Edited by the Institute for Social Research, Swinburne University of Technology

What force should we give to advance health statements?

20 November 2009There are pitfalls in giving advance statements the force of law, writes John Chesterman for APO

IF I WERE knocked unconscious by a tram and had written some time earlier that I never wanted to be treated with steroids, should my preference be respected? What if my partner could attest that I had recently changed my mind? Or what if my doctor said that I needed to take steroids in order to be well again? What should the doctor do?

Advance health statements are an important means by which we can exercise some control over what happens to us if we lose capacity to make our own decisions. They bear some relationship to enduring powers of attorney, through which we can appoint people to make decisions for us when we are unable to do so. The difference is that advance statements specify the actual decisions in advance, not just the names of the people who will make those decisions on our behalf.

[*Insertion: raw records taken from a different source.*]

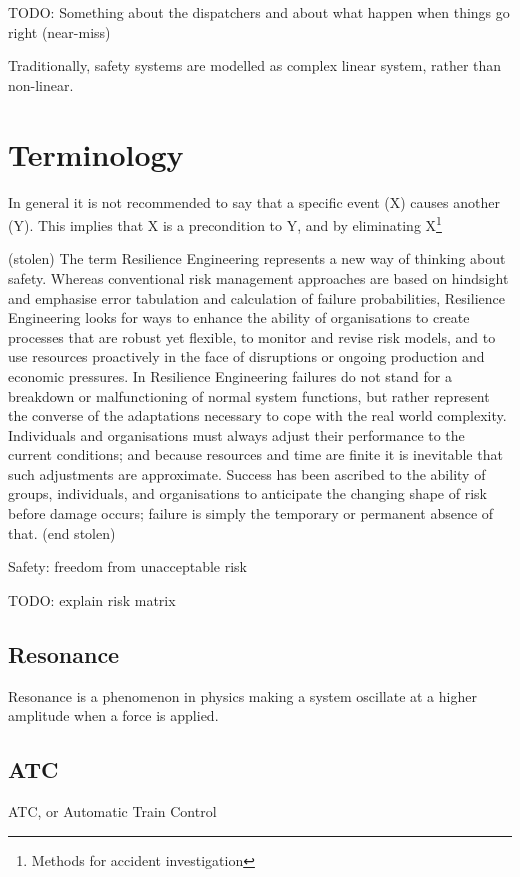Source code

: 
TODO: Something about the dispatchers and about what happen when things go right (near-miss)


Traditionally, safety systems are modelled as complex linear system, rather than non-linear.

\chapter{Terminology}
In general it is not recommended to say that a specific event (X) causes another (Y). This implies that X is a precondition to Y, and by eliminating X\footnote{Methods for accident investigation}

(stolen)
The term Resilience Engineering represents a new way of thinking about safety. Whereas conventional risk management approaches are based on hindsight and emphasise error tabulation and calculation of failure probabilities, Resilience Engineering looks for ways to enhance the ability of organisations to create processes that are robust yet flexible, to monitor and revise risk models, and to use resources proactively in the face of disruptions or ongoing production and economic pressures. In Resilience Engineering failures do not stand for a breakdown or malfunctioning of normal system functions, but rather represent the converse of the adaptations necessary to cope with the real world complexity. Individuals and organisations must always adjust their performance to the current conditions; and because resources and time are finite it is inevitable that such adjustments are approximate. Success has been ascribed to the ability of groups, individuals, and organisations to anticipate the changing shape of risk before damage occurs; failure is simply the temporary or permanent absence of that.
(end stolen)

Safety: freedom from unacceptable risk

TODO: explain risk matrix

\section{Resonance}

Resonance is a phenomenon in physics making a system oscillate at a higher amplitude when a force is applied.

\section{ATC}
ATC, or Automatic Train Control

In Victoria, for example, the legal status of advance statements is that they are an important guide for the “person responsible,” the legal term for the person (usually the closest relative, unless specified otherwise) who is empowered to make medical decisions in the event of a person’s incapacity. This person can consent to, and withhold consent to, medical treatment on the patient’s behalf, and advance statements can be very helpful in assisting them to make appropriate decisions. Sometimes the person responsible – where they have been appointed under an enduring power of attorney (medical treatment) or have been appointed by VCAT as a guardian – can sign a Refusal of Treatment Certificate, if they believe that this is what the person would have wanted. Here, again, an advance statement can be very instructive.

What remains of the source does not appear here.